**PROBLEM REQUIREMENTS:** No output is needed beyond the number of lines in the listing that contain the word "JohnTheRipper".

○ ○ ○

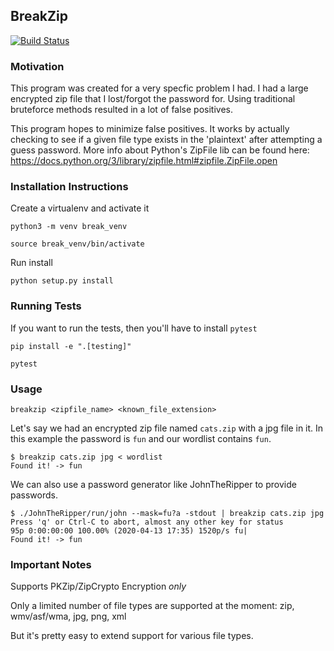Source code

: ## BreakZip

[![Build Status](https://travis-ci.org/cwithmichael/breakzip.svg?branch=master)](https://travis-ci.org/cwithmichael/breakzip)


### Motivation
This program was created for a very specfic problem I had. I had a large encrypted zip file that I lost/forgot the password for. Using traditional bruteforce methods resulted in a lot of false positives.

This program hopes to minimize false positives. It works by actually checking to see if a given file type exists in the 'plaintext' after attempting a guess password.
More info about Python's ZipFile lib can be found here:
https://docs.python.org/3/library/zipfile.html#zipfile.ZipFile.open

### Installation Instructions
Create a virtualenv and activate it

`python3 -m venv break_venv`

`source break_venv/bin/activate` 

Run install

`python setup.py install`


### Running Tests

If you want to run the tests, then you'll have to install `pytest`

`pip install -e ".[testing]"`

`pytest`


### Usage
`breakzip <zipfile_name> <known_file_extension>`

Let's say we had an encrypted zip file named `cats.zip` with a jpg file in it.
In this example the password is `fun` and our wordlist contains `fun`.

```
$ breakzip cats.zip jpg < wordlist
Found it! -> fun
```

We can also use a password generator like JohnTheRipper to provide passwords.

```
$ ./JohnTheRipper/run/john --mask=fu?a -stdout | breakzip cats.zip jpg
Press 'q' or Ctrl-C to abort, almost any other key for status
95p 0:00:00:00 100.00% (2020-04-13 17:35) 1520p/s fu|
Found it! -> fun
```

### Important Notes
Supports PKZip/ZipCrypto Encryption _only_

Only a limited number of file types are supported at the moment: zip, wmv/asf/wma, jpg, png, xml

But it's pretty easy to extend support for various file types.
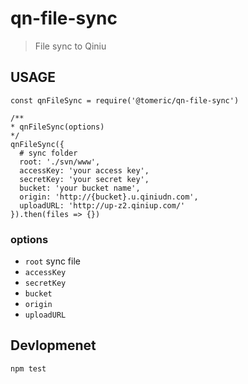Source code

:# qn-file-sync

> File sync to Qiniu

## USAGE

```
const qnFileSync = require('@tomeric/qn-file-sync')

/**
* qnFileSync(options)
*/
qnFileSync({
  # sync folder
  root: './svn/www',
  accessKey: 'your access key',
  secretKey: 'your secret key',
  bucket: 'your bucket name',
  origin: 'http://{bucket}.u.qiniudn.com',
  uploadURL: 'http://up-z2.qiniup.com/'
}).then(files => {})
```

### options
  * `root` sync file 
  * `accessKey`
  * `secretKey`
  * `bucket`
  * `origin`
  * `uploadURL`

## Devlopmenet

```
npm test
```
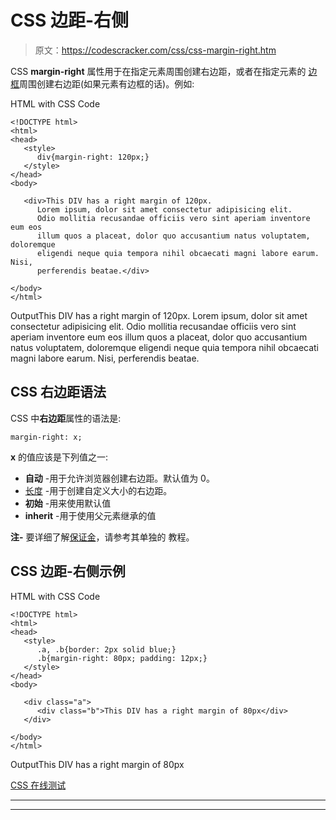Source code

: # CSS 边距-右侧

> 原文：<https://codescracker.com/css/css-margin-right.htm>

CSS **margin-right** 属性用于在指定元素周围创建右边距，或者在指定元素的 [边框](/css/css-border.htm)周围创建右边距(如果元素有边框的话)。例如:

HTML with CSS Code

```
<!DOCTYPE html>
<html>
<head>
   <style>
      div{margin-right: 120px;}
   </style>
</head>
<body>

   <div>This DIV has a right margin of 120px. 
      Lorem ipsum, dolor sit amet consectetur adipisicing elit.
      Odio mollitia recusandae officiis vero sint aperiam inventore eum eos
      illum quos a placeat, dolor quo accusantium natus voluptatem, doloremque
      eligendi neque quia tempora nihil obcaecati magni labore earum. Nisi,
      perferendis beatae.</div>

</body>
</html>
```

OutputThis DIV has a right margin of 120px. Lorem ipsum, dolor sit amet consectetur adipisicing elit. Odio mollitia recusandae officiis vero sint aperiam inventore eum eos illum quos a placeat, dolor quo accusantium natus voluptatem, doloremque eligendi neque quia tempora nihil obcaecati magni labore earum. Nisi, perferendis beatae.

## CSS 右边距语法

CSS 中**右边距**属性的语法是:

```
margin-right: x;
```

**x** 的值应该是下列值之一:

*   **自动** -用于允许浏览器创建右边距。默认值为 0。
*   [长度](/css/css-length-units.htm) -用于创建自定义大小的右边距。
*   **初始** -用来使用默认值
*   **inherit** -用于使用父元素继承的值

**注-** 要详细了解[保证金](/css/css-margin.htm)，请参考其单独的 教程。

## CSS 边距-右侧示例

HTML with CSS Code

```
<!DOCTYPE html>
<html>
<head>
   <style>
      .a, .b{border: 2px solid blue;}
      .b{margin-right: 80px; padding: 12px;}
   </style>
</head>
<body>

   <div class="a">
      <div class="b">This DIV has a right margin of 80px</div>
   </div>

</body>
</html>
```

OutputThis DIV has a right margin of 80px

[CSS 在线测试](/exam/showtest.php?subid=5)

* * *

* * *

○ ○ ○

**REPLY:** 2